--- Supplied data ---
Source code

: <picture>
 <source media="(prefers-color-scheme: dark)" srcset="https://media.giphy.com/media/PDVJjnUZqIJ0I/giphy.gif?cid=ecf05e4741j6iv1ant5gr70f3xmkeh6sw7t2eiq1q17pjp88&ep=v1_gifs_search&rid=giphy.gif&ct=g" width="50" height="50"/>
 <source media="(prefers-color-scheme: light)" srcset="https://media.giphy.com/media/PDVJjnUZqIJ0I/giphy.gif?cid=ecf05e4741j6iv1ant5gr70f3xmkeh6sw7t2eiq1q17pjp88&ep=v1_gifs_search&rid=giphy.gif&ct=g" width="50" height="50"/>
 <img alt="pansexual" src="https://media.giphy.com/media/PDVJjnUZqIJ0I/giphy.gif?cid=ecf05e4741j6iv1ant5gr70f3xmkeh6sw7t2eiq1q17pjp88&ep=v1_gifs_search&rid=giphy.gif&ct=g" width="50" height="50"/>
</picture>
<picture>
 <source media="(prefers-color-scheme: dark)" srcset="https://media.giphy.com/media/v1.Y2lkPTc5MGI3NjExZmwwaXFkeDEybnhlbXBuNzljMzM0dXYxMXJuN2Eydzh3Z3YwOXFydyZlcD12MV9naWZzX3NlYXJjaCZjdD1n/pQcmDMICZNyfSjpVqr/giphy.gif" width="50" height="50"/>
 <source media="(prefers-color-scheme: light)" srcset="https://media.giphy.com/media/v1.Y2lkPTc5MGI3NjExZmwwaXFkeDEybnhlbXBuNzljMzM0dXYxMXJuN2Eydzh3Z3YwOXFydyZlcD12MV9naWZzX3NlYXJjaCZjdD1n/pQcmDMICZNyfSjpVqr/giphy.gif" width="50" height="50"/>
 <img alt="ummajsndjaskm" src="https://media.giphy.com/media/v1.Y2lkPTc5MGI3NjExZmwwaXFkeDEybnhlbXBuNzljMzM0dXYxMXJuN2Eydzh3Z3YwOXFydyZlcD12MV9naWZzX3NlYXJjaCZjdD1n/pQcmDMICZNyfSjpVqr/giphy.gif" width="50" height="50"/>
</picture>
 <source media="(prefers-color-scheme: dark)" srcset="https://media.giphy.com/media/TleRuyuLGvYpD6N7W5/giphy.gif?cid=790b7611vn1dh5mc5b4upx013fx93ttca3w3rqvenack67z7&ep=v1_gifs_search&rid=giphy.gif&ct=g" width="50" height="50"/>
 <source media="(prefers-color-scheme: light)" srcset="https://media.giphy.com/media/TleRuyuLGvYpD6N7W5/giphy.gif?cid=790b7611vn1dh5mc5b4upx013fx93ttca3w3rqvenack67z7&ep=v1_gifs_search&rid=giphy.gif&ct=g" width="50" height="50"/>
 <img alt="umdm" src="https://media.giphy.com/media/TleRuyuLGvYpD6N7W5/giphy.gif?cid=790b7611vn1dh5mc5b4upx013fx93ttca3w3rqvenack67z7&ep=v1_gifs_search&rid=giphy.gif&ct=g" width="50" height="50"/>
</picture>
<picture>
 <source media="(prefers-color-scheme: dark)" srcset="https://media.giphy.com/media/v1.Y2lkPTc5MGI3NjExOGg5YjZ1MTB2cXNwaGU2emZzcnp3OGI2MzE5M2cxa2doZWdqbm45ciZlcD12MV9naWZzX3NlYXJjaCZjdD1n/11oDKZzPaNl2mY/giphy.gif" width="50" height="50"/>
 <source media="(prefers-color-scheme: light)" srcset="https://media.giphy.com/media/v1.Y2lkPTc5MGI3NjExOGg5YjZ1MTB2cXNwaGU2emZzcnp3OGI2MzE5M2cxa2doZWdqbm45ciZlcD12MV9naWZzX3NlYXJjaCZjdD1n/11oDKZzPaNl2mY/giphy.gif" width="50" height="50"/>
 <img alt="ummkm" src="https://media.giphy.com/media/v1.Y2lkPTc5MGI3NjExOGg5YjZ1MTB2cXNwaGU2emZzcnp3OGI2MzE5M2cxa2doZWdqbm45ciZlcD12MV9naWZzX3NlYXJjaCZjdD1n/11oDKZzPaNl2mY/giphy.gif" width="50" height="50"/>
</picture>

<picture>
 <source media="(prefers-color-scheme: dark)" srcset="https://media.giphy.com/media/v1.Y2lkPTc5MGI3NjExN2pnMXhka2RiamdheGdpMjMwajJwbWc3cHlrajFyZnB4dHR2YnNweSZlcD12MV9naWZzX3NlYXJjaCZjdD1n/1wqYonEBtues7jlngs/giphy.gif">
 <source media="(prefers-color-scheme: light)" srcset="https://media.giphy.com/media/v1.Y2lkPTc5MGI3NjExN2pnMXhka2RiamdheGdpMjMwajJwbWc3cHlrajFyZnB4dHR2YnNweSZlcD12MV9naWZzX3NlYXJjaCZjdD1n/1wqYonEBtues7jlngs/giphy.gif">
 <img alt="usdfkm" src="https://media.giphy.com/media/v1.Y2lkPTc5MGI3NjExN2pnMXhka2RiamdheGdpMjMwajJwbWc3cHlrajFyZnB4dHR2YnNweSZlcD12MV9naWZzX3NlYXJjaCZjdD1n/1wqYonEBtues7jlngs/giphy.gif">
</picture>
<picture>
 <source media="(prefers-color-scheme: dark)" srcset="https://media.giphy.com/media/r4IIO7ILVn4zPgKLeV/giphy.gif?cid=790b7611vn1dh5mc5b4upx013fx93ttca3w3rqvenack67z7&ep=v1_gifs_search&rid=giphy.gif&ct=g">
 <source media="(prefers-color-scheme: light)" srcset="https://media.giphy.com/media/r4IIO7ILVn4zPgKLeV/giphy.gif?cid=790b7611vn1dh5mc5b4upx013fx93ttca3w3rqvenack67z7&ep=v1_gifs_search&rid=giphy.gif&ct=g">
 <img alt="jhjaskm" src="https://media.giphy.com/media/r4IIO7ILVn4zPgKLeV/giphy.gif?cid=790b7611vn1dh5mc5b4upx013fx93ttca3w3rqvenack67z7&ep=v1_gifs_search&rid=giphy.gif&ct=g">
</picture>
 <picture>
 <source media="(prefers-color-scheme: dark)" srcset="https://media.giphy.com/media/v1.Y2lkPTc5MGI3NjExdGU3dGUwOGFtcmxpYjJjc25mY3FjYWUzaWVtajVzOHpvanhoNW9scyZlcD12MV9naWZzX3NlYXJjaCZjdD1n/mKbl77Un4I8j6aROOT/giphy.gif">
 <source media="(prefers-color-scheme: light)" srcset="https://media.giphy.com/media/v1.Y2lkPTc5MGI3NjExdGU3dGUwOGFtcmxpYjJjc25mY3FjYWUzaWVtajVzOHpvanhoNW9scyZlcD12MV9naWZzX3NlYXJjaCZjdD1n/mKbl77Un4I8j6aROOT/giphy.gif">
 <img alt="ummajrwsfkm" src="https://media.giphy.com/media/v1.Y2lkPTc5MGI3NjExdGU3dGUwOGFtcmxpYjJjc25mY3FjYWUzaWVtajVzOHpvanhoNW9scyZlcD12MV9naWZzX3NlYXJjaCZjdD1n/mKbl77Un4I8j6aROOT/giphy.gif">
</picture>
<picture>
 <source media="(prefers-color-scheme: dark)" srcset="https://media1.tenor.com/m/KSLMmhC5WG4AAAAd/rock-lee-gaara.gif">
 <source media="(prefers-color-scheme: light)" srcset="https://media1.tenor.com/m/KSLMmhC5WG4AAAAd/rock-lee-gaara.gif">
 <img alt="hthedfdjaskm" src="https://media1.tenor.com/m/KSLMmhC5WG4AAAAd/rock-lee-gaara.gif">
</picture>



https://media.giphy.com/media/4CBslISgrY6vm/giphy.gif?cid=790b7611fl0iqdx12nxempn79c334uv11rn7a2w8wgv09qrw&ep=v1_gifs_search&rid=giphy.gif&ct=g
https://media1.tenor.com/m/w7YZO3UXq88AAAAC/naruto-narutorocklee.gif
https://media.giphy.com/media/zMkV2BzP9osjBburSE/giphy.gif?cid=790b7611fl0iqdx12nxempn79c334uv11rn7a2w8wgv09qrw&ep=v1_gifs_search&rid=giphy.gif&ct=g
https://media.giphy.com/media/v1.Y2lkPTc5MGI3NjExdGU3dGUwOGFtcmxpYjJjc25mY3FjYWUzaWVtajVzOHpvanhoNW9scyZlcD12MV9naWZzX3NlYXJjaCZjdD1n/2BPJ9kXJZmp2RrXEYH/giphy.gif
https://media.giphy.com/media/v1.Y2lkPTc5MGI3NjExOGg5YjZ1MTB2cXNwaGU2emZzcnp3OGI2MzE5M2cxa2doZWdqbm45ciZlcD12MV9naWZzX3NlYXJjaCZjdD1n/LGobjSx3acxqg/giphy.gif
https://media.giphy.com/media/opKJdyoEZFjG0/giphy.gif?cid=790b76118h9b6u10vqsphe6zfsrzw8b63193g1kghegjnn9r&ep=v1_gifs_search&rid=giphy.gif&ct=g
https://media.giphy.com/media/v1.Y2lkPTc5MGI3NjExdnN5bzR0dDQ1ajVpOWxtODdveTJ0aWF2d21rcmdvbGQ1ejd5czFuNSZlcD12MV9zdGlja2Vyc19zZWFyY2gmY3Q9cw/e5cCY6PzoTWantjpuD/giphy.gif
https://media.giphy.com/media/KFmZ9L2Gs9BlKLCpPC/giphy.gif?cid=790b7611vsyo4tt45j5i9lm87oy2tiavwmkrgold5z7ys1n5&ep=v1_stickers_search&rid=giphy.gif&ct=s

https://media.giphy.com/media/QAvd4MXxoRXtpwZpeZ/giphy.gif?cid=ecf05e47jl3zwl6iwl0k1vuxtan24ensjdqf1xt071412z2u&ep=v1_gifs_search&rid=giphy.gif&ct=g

--- What the exercise asks ---
Search the data for "gaara" and list every line in which it occurs.

--- Response ---
 <source media="(prefers-color-scheme: dark)" srcset="https://media1.tenor.com/m/KSLMmhC5WG4AAAAd/rock-lee-gaara.gif">
 <source media="(prefers-color-scheme: light)" srcset="https://media1.tenor.com/m/KSLMmhC5WG4AAAAd/rock-lee-gaara.gif">
 <img alt="hthedfdjaskm" src="https://media1.tenor.com/m/KSLMmhC5WG4AAAAd/rock-lee-gaara.gif">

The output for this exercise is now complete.